The previous post recommended Angelo Codevilla’s book War: Ends and Means, in my opinion as
good a book, and as important a book for students of history and foreign
affairs as such classics as von
Clausewitz’s On War and Sun Tzu’s The Art of War. This post recommends another of his books,
the 1992 book Informing Statecraft:
Intelligence for a New Century.
The US intelligence
system is massive and exorbitantly expensive, employing well over 100,000
people, plus tens of thousands more as contractors. Of course much of the
annual cost is invisible, hidden in “black” budgets, but informed estimates put
it at more than $50 billion per year.
Yet despite all that money and all those people and all the
expensive equipment, US intelligence has failed to anticipate almost every significant
world event since the end of World War II, starting with the Soviet Union’s
postwar plans in Eastern Europe, including the Korean invasion, both major
Arab-Israeli wars, the Eastern European “color revolutions”, the fall of the Communist
party in Russia, Saddam’s invasion of Kuwait, and most recently the so-called “Arab
Spring”, the Russian invasion of Ukraine, and the rise of the Islamic State. US intelligence efforts have, for the most
part, been a failure. There have no
doubt been successes (which understandably are seldom publicized), but on the
major events, there have been a lot of failures.

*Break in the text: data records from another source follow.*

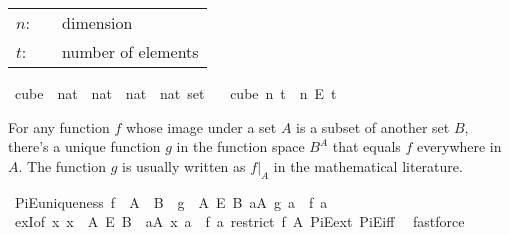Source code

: \begin{isabellebody}
\begin{isamarkuptext}
\begin{tabular}{lcp{8cm}}
$n$:& \isa{nat}& dimension\\
$t$:& \isa{nat}& number of elements\\
\end{tabular}%
\end{isamarkuptext}\isamarkuptrue%
\isamarkupfalse%
\ cube\ {\isacharcolon}{\kern0pt}{\isacharcolon}{\kern0pt}\ {\isachardoublequoteopen}nat\ {\isasymRightarrow}\ nat\ {\isasymRightarrow}\ {\isacharparenleft}{\kern0pt}nat\ {\isasymRightarrow}\ nat{\isacharparenright}{\kern0pt}\ set{\isachardoublequoteclose}\isanewline
\ \ \ {\isachardoublequoteopen}cube\ n\ t\ {\isasymequiv}\ {\isacharbraceleft}{\kern0pt}{\isachardot}{\kern0pt}{\isachardot}{\kern0pt}{\isacharless}{\kern0pt}n{\isacharbraceright}{\kern0pt}\ {\isasymrightarrow}\isactrlsub E\ {\isacharbraceleft}{\kern0pt}{\isachardot}{\kern0pt}{\isachardot}{\kern0pt}{\isacharless}{\kern0pt}t{\isacharbraceright}{\kern0pt}{\isachardoublequoteclose}%
\begin{isamarkuptext}%
For any function $f$ whose image under a set $A$ is a subset of another set $B$, there's a unique function $g$ in the function space $B^A$ that equals $f$ everywhere in $A$.
The function $g$ is usually written as $f|_A$ in the mathematical literature.%
\end{isamarkuptext}\isamarkuptrue%
\isamarkupfalse%
\ PiE{\isacharunderscore}{\kern0pt}uniqueness{\isacharcolon}{\kern0pt}\ {\isachardoublequoteopen}f\ {\isacharbackquote}{\kern0pt}\ A\ {\isasymsubseteq}\ B\ {\isasymLongrightarrow}\ {\isasymexists}{\isacharbang}{\kern0pt}g\ {\isasymin}\ A\ {\isasymrightarrow}\isactrlsub E\ B{\isachardot}{\kern0pt}\ {\isasymforall}a{\isasymin}A{\isachardot}{\kern0pt}\ g\ a\ {\isacharequal}{\kern0pt}\ f\ a{\isachardoublequoteclose}\isanewline
%
\isadelimproof
\ \ %
\endisadelimproof
%
\isatagproof
{}\isamarkupfalse%
\ exI{\isacharbrackleft}{\kern0pt}of\ {\isachardoublequoteopen}{\isasymlambda}x{\isachardot}{\kern0pt}\ x\ {\isasymin}\ A\ {\isasymrightarrow}\isactrlsub E\ B\ {\isasymand}\ {\isacharparenleft}{\kern0pt}{\isasymforall}a{\isasymin}A{\isachardot}{\kern0pt}\ x\ a\ {\isacharequal}{\kern0pt}\ f\ a{\isacharparenright}{\kern0pt}{\isachardoublequoteclose}\ {\isachardoublequoteopen}restrict\ f\ A{\isachardoublequoteclose}{\isacharbrackright}{\kern0pt}\ PiE{\isacharunderscore}{\kern0pt}ext\ PiE{\isacharunderscore}{\kern0pt}iff\ \isamarkupfalse%
\ fastforce%
\endisatagproof
{\isafoldproof}%
%

\end{isabellebody}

There are many reasons for the ineffectiveness of America
intelligence services. There are too many competing services, and because of bureaucratic
turf battles and jalousies they don’t share information easily. They are too
big, so that communication paths are too long and too tortuous. They have
become too bureaucratic, with more of a focus on budget politics and career preservation
than on their primary tasks. They have a fascination with technical tools and
have neglected to develop enough human sources in other nations. They are too
insular in outlook; too wedded to American concepts to think out of the box.

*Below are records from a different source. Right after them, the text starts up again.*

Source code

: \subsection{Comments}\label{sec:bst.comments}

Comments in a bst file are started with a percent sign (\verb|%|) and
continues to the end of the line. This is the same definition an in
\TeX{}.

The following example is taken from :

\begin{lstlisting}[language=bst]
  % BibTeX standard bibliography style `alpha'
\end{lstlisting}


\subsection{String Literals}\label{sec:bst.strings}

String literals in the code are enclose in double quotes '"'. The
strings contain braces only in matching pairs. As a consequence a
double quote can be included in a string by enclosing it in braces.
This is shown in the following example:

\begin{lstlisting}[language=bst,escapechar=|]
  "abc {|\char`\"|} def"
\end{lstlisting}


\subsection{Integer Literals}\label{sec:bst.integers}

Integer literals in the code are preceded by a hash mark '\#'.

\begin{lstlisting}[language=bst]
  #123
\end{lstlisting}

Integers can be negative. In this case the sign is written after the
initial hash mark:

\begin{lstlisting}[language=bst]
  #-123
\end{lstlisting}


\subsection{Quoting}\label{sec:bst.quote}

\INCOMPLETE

They are short not only linguists who can read or translate the intelligence
they collect, but more critically they are short of experts who truly understand
the cultures they are trying to collect information on.
And of course, the politicians who get the intelligence
products they produce are mostly too poorly educated in history, comparative
cultures, and statecraft, and often too blinded by their own preconceptions,
ideologies and biases to make effective use of what they do get.
Codeville tallks at length about how to do intelligence work
correctly, with many real-world examples from both American experiences and
other nation’s intelligence services experiences of what worked and what didn’t
work, and why. He has a background in intelligence work, so he knows what he is
talking about. This is a very good book.